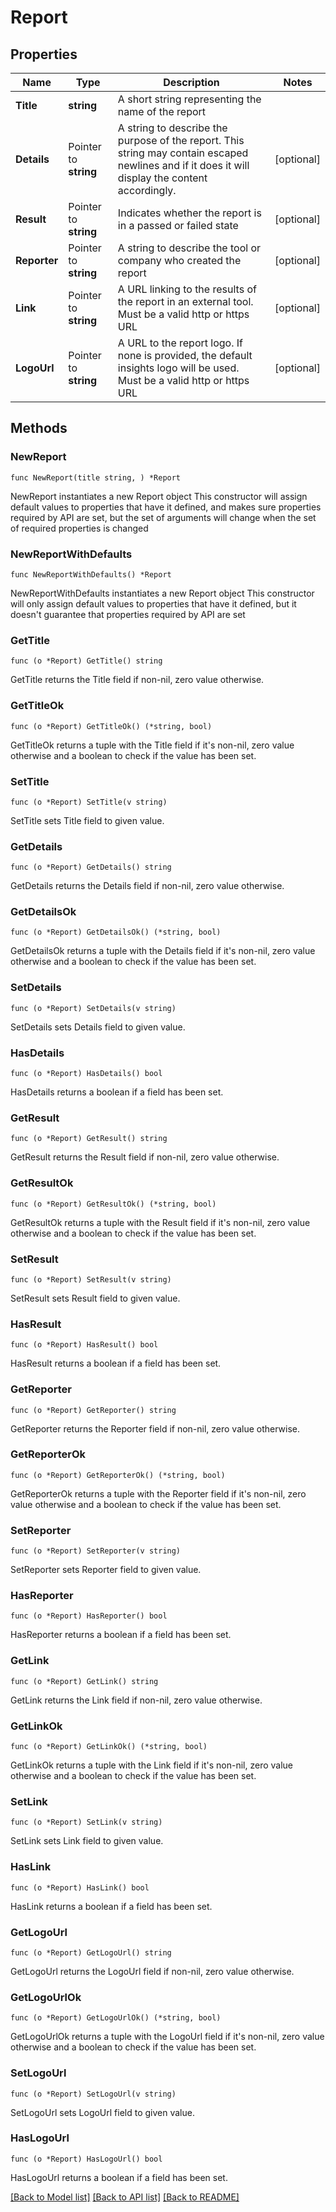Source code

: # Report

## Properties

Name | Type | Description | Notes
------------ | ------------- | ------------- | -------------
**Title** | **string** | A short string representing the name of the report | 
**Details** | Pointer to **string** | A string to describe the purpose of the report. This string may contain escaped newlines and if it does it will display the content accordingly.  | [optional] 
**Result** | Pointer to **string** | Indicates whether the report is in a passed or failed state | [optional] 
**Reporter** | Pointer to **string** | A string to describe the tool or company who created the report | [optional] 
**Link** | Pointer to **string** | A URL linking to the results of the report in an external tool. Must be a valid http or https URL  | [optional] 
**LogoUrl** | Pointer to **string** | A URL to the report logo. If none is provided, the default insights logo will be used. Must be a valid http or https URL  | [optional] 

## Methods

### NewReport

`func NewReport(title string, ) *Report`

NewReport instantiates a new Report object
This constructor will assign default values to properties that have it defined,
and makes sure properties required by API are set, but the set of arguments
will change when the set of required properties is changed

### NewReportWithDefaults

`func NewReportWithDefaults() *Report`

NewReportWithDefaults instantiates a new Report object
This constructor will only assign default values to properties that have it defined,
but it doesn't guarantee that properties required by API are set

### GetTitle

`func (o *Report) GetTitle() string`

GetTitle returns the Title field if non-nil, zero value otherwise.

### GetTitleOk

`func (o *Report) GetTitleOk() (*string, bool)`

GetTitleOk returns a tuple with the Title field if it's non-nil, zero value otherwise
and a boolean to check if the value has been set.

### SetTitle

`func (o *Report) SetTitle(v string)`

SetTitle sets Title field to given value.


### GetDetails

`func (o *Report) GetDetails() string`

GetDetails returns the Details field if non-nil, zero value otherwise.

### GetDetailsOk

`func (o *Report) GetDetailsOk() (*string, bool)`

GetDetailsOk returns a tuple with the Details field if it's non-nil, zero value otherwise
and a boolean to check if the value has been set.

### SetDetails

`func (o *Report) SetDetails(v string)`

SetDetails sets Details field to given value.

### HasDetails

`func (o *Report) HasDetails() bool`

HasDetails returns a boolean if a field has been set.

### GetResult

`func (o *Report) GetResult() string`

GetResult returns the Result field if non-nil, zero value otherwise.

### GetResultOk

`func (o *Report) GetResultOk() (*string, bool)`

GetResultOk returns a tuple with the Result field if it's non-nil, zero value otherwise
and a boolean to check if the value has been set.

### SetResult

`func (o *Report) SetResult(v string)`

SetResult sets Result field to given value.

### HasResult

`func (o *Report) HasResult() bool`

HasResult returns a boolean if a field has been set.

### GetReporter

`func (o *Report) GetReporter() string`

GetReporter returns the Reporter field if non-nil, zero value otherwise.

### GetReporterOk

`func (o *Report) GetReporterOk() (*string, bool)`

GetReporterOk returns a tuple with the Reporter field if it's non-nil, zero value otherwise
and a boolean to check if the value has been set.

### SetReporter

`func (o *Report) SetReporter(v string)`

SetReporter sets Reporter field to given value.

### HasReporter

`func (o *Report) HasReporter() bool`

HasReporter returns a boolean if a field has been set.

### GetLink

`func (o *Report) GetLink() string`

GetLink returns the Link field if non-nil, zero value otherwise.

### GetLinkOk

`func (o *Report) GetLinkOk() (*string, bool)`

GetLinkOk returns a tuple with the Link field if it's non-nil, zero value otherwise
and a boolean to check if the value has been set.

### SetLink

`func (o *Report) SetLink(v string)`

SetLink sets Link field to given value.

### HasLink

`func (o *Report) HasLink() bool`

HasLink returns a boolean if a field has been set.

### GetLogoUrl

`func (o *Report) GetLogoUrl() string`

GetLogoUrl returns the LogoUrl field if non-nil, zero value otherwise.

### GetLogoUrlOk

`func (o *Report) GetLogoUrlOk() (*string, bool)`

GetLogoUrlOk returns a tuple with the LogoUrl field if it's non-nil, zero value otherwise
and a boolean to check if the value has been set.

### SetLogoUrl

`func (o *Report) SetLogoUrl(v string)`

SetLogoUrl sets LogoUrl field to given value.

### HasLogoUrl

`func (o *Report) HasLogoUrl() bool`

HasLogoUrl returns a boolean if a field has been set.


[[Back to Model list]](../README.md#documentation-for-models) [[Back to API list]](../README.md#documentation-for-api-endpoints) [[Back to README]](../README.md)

> **What to produce**
Copy out every line of the data above, taking care to leave the pictures out.

> **Task result**
Source code

: # Report

## Properties

Name | Type | Description | Notes
------------ | ------------- | ------------- | -------------
**Title** | **string** | A short string representing the name of the report | 
**Details** | Pointer to **string** | A string to describe the purpose of the report. This string may contain escaped newlines and if it does it will display the content accordingly.  | [optional] 
**Result** | Pointer to **string** | Indicates whether the report is in a passed or failed state | [optional] 
**Reporter** | Pointer to **string** | A string to describe the tool or company who created the report | [optional] 
**Link** | Pointer to **string** | A URL linking to the results of the report in an external tool. Must be a valid http or https URL  | [optional] 
**LogoUrl** | Pointer to **string** | A URL to the report logo. If none is provided, the default insights logo will be used. Must be a valid http or https URL  | [optional] 

## Methods

### NewReport

`func NewReport(title string, ) *Report`

NewReport instantiates a new Report object
This constructor will assign default values to properties that have it defined,
and makes sure properties required by API are set, but the set of arguments
will change when the set of required properties is changed

### NewReportWithDefaults

`func NewReportWithDefaults() *Report`

NewReportWithDefaults instantiates a new Report object
This constructor will only assign default values to properties that have it defined,
but it doesn't guarantee that properties required by API are set

### GetTitle

`func (o *Report) GetTitle() string`

GetTitle returns the Title field if non-nil, zero value otherwise.

### GetTitleOk

`func (o *Report) GetTitleOk() (*string, bool)`

GetTitleOk returns a tuple with the Title field if it's non-nil, zero value otherwise
and a boolean to check if the value has been set.

### SetTitle

`func (o *Report) SetTitle(v string)`

SetTitle sets Title field to given value.


### GetDetails

`func (o *Report) GetDetails() string`

GetDetails returns the Details field if non-nil, zero value otherwise.

### GetDetailsOk

`func (o *Report) GetDetailsOk() (*string, bool)`

GetDetailsOk returns a tuple with the Details field if it's non-nil, zero value otherwise
and a boolean to check if the value has been set.

### SetDetails

`func (o *Report) SetDetails(v string)`

SetDetails sets Details field to given value.

### HasDetails

`func (o *Report) HasDetails() bool`

HasDetails returns a boolean if a field has been set.

### GetResult

`func (o *Report) GetResult() string`

GetResult returns the Result field if non-nil, zero value otherwise.

### GetResultOk

`func (o *Report) GetResultOk() (*string, bool)`

GetResultOk returns a tuple with the Result field if it's non-nil, zero value otherwise
and a boolean to check if the value has been set.

### SetResult

`func (o *Report) SetResult(v string)`

SetResult sets Result field to given value.

### HasResult

`func (o *Report) HasResult() bool`

HasResult returns a boolean if a field has been set.

### GetReporter

`func (o *Report) GetReporter() string`

GetReporter returns the Reporter field if non-nil, zero value otherwise.

### GetReporterOk

`func (o *Report) GetReporterOk() (*string, bool)`

GetReporterOk returns a tuple with the Reporter field if it's non-nil, zero value otherwise
and a boolean to check if the value has been set.

### SetReporter

`func (o *Report) SetReporter(v string)`

SetReporter sets Reporter field to given value.

### HasReporter

`func (o *Report) HasReporter() bool`

HasReporter returns a boolean if a field has been set.

### GetLink

`func (o *Report) GetLink() string`

GetLink returns the Link field if non-nil, zero value otherwise.

### GetLinkOk

`func (o *Report) GetLinkOk() (*string, bool)`

GetLinkOk returns a tuple with the Link field if it's non-nil, zero value otherwise
and a boolean to check if the value has been set.

### SetLink

`func (o *Report) SetLink(v string)`

SetLink sets Link field to given value.

### HasLink

`func (o *Report) HasLink() bool`

HasLink returns a boolean if a field has been set.

### GetLogoUrl

`func (o *Report) GetLogoUrl() string`

GetLogoUrl returns the LogoUrl field if non-nil, zero value otherwise.

### GetLogoUrlOk

`func (o *Report) GetLogoUrlOk() (*string, bool)`

GetLogoUrlOk returns a tuple with the LogoUrl field if it's non-nil, zero value otherwise
and a boolean to check if the value has been set.

### SetLogoUrl

`func (o *Report) SetLogoUrl(v string)`

SetLogoUrl sets LogoUrl field to given value.

### HasLogoUrl

`func (o *Report) HasLogoUrl() bool`

HasLogoUrl returns a boolean if a field has been set.


[[Back to Model list]](../README.md#documentation-for-models) [[Back to API list]](../README.md#documentation-for-api-endpoints) [[Back to README]](../README.md)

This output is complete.